ABOUT THIS TASK
I'd like every line in the following listing that holds "wurden" copied.

EXERCISE DATA
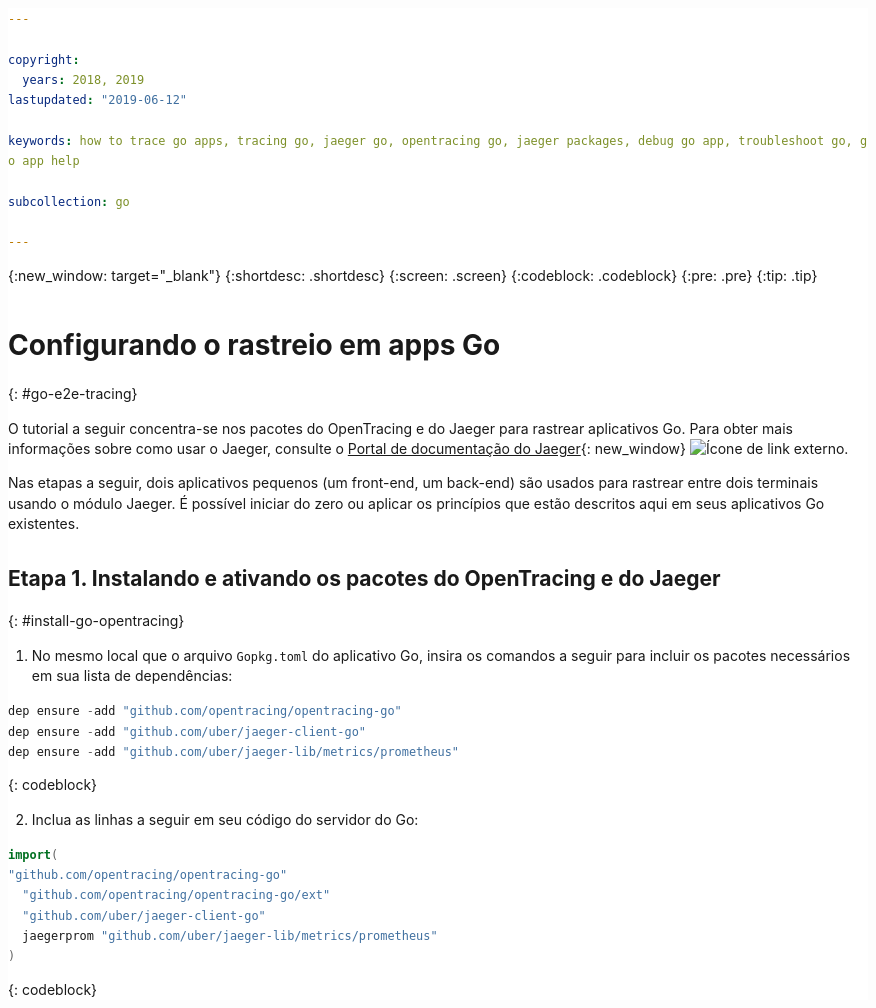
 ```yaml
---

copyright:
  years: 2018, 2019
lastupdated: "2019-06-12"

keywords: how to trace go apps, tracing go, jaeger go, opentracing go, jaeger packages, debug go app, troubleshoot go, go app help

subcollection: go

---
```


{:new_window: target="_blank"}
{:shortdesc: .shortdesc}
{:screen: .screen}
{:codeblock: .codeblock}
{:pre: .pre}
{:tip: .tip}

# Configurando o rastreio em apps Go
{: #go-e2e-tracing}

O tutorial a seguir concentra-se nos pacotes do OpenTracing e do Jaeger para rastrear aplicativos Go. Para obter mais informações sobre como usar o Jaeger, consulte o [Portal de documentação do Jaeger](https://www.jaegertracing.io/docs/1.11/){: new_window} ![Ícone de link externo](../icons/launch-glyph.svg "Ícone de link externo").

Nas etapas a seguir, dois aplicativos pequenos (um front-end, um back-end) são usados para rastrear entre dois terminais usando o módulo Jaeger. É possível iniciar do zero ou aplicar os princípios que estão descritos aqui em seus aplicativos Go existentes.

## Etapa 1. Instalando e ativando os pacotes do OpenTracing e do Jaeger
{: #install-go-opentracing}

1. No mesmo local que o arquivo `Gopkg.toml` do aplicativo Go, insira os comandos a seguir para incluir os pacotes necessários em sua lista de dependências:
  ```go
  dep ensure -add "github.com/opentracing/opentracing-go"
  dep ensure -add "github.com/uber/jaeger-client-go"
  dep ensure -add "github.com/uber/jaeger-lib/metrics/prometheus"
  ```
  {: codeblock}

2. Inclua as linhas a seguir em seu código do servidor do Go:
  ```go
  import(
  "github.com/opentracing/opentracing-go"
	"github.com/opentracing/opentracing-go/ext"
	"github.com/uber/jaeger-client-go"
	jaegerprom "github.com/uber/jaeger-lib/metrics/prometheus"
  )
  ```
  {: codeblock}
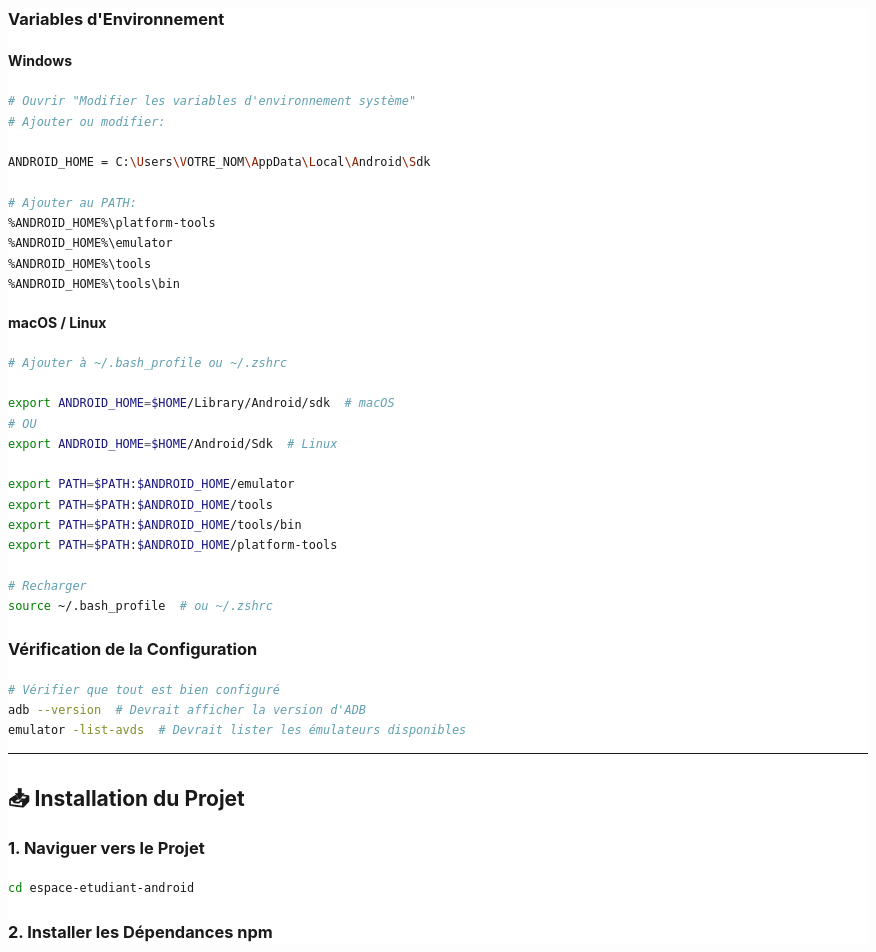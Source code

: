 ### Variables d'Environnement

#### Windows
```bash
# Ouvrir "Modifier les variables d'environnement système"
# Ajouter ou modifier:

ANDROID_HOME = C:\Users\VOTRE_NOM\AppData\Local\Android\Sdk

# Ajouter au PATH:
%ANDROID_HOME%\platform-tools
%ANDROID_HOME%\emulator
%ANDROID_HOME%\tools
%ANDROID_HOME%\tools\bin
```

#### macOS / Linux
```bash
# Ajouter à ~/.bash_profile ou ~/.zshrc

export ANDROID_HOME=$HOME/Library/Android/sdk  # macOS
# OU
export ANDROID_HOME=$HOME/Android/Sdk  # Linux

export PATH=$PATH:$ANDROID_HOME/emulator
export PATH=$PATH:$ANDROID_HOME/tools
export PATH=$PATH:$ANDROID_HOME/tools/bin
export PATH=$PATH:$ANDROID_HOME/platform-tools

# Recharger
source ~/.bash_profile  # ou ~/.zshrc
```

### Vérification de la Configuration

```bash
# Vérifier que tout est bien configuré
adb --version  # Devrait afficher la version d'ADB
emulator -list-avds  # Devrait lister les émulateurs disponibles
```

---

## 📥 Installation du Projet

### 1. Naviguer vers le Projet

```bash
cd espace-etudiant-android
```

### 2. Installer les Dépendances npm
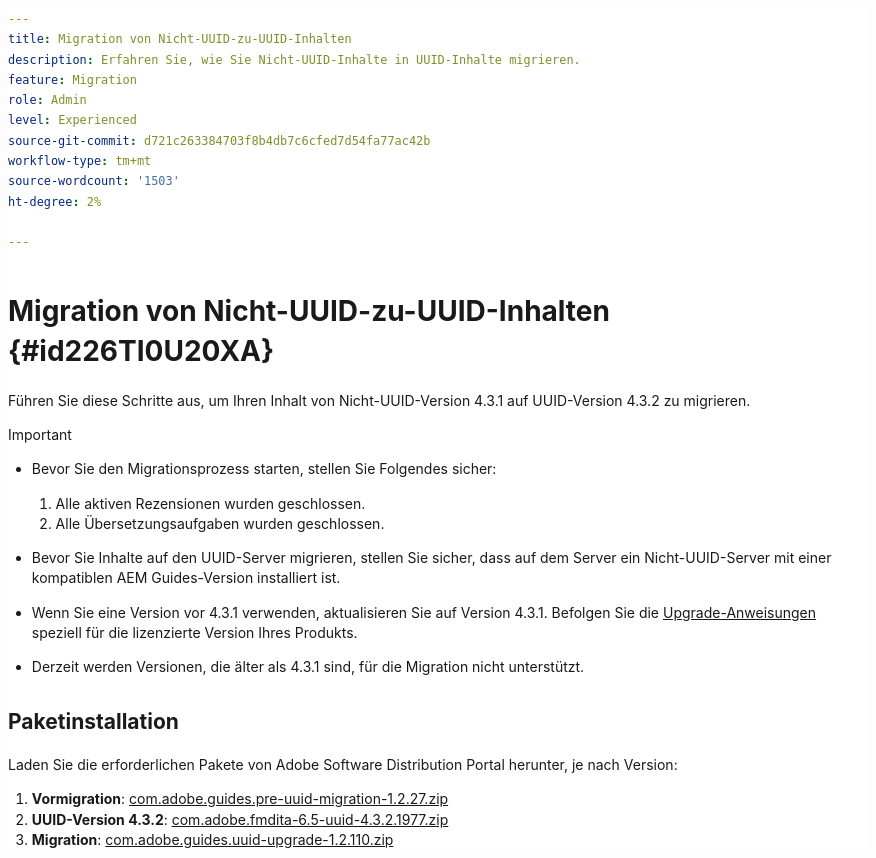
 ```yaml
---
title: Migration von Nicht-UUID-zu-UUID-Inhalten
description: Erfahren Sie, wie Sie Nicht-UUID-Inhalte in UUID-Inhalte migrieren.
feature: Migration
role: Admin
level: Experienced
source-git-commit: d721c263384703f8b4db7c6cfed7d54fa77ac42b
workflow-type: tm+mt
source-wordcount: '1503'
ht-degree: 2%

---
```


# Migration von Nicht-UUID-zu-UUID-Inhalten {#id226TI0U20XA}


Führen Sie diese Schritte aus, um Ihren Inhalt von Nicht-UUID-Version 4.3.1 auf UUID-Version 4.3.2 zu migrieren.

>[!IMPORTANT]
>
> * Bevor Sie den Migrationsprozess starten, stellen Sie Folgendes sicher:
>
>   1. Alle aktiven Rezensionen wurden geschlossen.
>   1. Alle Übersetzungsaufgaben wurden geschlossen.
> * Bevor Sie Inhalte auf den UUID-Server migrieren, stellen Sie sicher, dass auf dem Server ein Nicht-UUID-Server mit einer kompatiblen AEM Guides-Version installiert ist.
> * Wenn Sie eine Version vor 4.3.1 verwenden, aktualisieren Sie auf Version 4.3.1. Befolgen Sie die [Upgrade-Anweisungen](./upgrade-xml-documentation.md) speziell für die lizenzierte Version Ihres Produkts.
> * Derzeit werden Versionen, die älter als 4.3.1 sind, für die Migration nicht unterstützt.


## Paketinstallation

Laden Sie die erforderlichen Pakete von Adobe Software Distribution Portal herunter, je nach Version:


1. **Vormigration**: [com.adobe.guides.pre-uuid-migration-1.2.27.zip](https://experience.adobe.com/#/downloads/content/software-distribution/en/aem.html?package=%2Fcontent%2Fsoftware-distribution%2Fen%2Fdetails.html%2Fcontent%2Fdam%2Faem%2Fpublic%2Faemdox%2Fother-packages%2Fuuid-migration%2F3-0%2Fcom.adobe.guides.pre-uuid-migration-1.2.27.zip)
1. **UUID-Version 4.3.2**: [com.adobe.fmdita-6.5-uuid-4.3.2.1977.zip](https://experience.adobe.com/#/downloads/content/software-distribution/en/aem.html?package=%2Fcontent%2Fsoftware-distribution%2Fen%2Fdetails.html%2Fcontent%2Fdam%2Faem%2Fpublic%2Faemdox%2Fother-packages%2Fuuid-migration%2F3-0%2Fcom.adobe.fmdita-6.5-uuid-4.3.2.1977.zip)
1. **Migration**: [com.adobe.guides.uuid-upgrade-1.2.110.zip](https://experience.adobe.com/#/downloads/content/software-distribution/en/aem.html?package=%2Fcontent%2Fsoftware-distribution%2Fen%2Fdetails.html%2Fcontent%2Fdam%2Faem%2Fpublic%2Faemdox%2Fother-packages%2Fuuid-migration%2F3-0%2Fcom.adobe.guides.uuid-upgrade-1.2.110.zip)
...
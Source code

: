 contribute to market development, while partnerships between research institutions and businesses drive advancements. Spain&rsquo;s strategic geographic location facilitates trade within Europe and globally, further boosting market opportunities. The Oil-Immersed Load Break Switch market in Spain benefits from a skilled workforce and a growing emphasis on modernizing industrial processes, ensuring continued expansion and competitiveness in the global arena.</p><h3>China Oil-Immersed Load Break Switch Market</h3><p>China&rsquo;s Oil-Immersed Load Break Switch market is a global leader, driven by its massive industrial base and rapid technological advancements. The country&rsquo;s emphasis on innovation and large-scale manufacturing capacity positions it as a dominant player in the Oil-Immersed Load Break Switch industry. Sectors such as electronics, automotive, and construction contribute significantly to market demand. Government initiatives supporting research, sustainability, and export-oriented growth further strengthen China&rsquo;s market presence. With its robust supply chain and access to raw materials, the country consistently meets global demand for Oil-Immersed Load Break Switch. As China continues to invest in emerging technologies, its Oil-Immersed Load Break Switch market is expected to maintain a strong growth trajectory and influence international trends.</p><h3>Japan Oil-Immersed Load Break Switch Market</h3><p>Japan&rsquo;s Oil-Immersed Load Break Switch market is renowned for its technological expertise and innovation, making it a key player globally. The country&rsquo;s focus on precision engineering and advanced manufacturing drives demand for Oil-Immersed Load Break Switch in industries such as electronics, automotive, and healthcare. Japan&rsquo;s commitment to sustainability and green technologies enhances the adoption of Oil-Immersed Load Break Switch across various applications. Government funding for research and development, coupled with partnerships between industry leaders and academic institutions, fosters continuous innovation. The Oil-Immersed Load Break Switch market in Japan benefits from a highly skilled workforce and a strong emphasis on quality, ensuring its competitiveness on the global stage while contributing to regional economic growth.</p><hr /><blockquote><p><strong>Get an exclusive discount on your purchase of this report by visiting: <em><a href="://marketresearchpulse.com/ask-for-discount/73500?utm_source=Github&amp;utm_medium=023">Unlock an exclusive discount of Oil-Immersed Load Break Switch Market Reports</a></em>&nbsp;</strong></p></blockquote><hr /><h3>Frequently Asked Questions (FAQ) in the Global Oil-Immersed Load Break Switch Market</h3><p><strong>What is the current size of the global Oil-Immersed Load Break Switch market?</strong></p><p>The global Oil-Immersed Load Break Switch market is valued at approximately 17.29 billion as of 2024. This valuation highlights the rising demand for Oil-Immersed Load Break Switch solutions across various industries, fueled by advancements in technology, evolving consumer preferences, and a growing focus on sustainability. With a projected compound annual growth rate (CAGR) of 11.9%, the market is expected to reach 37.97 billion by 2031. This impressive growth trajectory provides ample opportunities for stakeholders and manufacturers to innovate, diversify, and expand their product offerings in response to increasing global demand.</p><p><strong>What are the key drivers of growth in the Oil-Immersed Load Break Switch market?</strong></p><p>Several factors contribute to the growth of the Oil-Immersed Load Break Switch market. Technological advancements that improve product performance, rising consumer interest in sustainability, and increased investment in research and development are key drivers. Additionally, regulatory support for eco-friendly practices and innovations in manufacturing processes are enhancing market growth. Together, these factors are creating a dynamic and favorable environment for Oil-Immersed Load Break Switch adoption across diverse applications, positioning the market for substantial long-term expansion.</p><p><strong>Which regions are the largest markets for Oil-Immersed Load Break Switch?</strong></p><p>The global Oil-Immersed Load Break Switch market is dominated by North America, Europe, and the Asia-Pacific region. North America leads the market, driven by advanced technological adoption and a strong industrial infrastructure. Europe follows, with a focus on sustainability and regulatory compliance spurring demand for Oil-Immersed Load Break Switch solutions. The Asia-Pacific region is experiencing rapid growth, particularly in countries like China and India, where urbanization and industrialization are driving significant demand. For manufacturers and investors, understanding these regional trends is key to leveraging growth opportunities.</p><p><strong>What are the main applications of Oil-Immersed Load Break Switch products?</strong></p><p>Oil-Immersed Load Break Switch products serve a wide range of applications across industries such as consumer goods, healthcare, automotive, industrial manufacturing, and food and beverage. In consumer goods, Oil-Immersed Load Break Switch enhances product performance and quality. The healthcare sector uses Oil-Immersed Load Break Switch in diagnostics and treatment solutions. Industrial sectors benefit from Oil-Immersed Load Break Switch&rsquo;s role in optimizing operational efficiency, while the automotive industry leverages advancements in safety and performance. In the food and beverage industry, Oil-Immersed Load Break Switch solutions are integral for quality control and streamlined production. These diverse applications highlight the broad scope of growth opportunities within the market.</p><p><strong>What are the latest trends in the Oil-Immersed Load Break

WRITTEN RESPONSE
>   1. Alle aktiven Rezensionen wurden geschlossen.
>   1. Alle Übersetzungsaufgaben wurden geschlossen.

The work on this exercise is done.